Il existe, d’une part, un vent qui est, au sens propre du terme, réactionnaire. Constatant les dysfonctionnements de l’école, ce courant propose un retour à une situation passée mythifiée. L’époque où les maîtres étaient respectés, où les élèves travaillaient et connaissaient l’orthographe grâce à la pratique générale du latin, etc. Ce discours de déploration donne lieu régulièrement à des pamphlets ou à des témoignages de jeunes enseignants qui dénoncent les désordres scolaires, l’impuissance ou la lâcheté des autorités, la montée de la violence et du communautarisme, le règne de la pédagogie au détriment des savoirs. Ce discours a des relais politiques souvent à droite, mais parfois à gauche. On prône la sanctuarisation des établissements scolaires, le retour à l’autorité voire à l’uniforme, l’instruction civique entendue comme célébration des symboles de la République, etc. Ce courant s’exprime volontiers dans la presse conservatrice (Le Figaro et Valeurs actuelles), il est en phase avec une partie de l’opinion qui ne manque pas d’exemples de désordres scolaires mis en exergues par les médias.

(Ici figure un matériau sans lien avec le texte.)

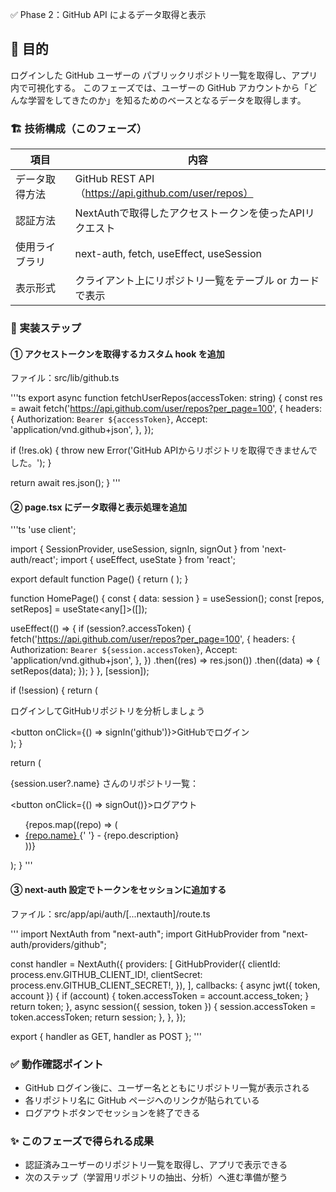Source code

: ✅ Phase 2：GitHub API によるデータ取得と表示

## 🎯 目的

ログインした GitHub ユーザーの パブリックリポジトリ一覧を取得し、アプリ内で可視化する。
このフェーズでは、ユーザーの GitHub アカウントから「どんな学習をしてきたのか」を知るためのベースとなるデータを取得します。

### 🏗️ 技術構成（このフェーズ）

| 項目 | 内容 |
| ---- | ---- |
| データ取得方法 | GitHub REST API（https://api.github.com/user/repos） |
| 認証方法 | NextAuthで取得したアクセストークンを使ったAPIリクエスト |
| 使用ライブラリ | next-auth, fetch, useEffect, useSession |
| 表示形式 | クライアント上にリポジトリ一覧をテーブル or カードで表示 |

### 🔧 実装ステップ

#### ① アクセストークンを取得するカスタム hook を追加

ファイル：src/lib/github.ts

'''ts
export async function fetchUserRepos(accessToken: string) {
  const res = await fetch('https://api.github.com/user/repos?per_page=100', {
    headers: {
      Authorization: `Bearer ${accessToken}`,
      Accept: 'application/vnd.github+json',
    },
  });

  if (!res.ok) {
    throw new Error('GitHub APIからリポジトリを取得できませんでした。');
  }

  return await res.json();
}
'''

#### ② page.tsx にデータ取得と表示処理を追加

'''ts
'use client';

import { SessionProvider, useSession, signIn, signOut } from 'next-auth/react';
import { useEffect, useState } from 'react';

export default function Page() {
  return (
    <SessionProvider>
      <HomePage />
    </SessionProvider>
  );
}

function HomePage() {
  const { data: session } = useSession();
  const [repos, setRepos] = useState<any[]>([]);

  useEffect(() => {
    if (session?.accessToken) {
      fetch('https://api.github.com/user/repos?per_page=100', {
        headers: {
          Authorization: `Bearer ${session.accessToken}`,
          Accept: 'application/vnd.github+json',
        },
      })
        .then((res) => res.json())
        .then((data) => {
          setRepos(data);
        });
    }
  }, [session]);

  if (!session) {
    return (
      <main>
        <p>ログインしてGitHubリポジトリを分析しましょう</p>
        <button onClick={() => signIn('github')}>GitHubでログイン</button>
      </main>
    );
  }

  return (
    <main>
      <p>{session.user?.name} さんのリポジトリ一覧：</p>
      <button onClick={() => signOut()}>ログアウト</button>
      <ul>
        {repos.map((repo) => (
          <li key={repo.id}>
            <a href={repo.html_url} target="_blank" rel="noopener noreferrer">
              {repo.name}
            </a>{' '}
            - {repo.description}
          </li>
        ))}
      </ul>
    </main>
  );
}
'''

#### ③ next-auth 設定でトークンをセッションに追加する

ファイル：src/app/api/auth/[...nextauth]/route.ts

'''
import NextAuth from "next-auth";
import GitHubProvider from "next-auth/providers/github";

const handler = NextAuth({
  providers: [
    GitHubProvider({
      clientId: process.env.GITHUB_CLIENT_ID!,
      clientSecret: process.env.GITHUB_CLIENT_SECRET!,
    }),
  ],
  callbacks: {
    async jwt({ token, account }) {
      if (account) {
        token.accessToken = account.access_token;
      }
      return token;
    },
    async session({ session, token }) {
      session.accessToken = token.accessToken;
      return session;
    },
  },
});

export { handler as GET, handler as POST };
'''

### ✅ 動作確認ポイント

- GitHub ログイン後に、ユーザー名とともにリポジトリ一覧が表示される
- 各リポジトリ名に GitHub ページへのリンクが貼られている
- ログアウトボタンでセッションを終了できる

### ✨ このフェーズで得られる成果

- 認証済みユーザーのリポジトリ一覧を取得し、アプリで表示できる
- 次のステップ（学習用リポジトリの抽出、分析）へ進む準備が整う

(...) A partir de l’appel aux principes républicains et à la laïcité, une partie de la gauche enseignante se retrouve sur des positions souvent voisines de celles de la droite conservatrice, notamment sur fond de critique de la pédagogie et des IUFM. Des organes de presse comme Marianne, Politis ou Le Monde diplomatique soutiennent souvent ces critiques « républicaines » du fonctionnement de l’école. Ils associent la critique de la pédagogie à la dénonciation du règne du marché et de la concurrence. (...)
Si le fondement élitiste de ce type de discours n’est vraiment pas acceptable, il n’en demeure pas moins que certaines des critiques qui sont formulées sont assez justes, notamment quand elles dénoncent une remise en cause du rôle central des savoirs au sein de l’école. (...)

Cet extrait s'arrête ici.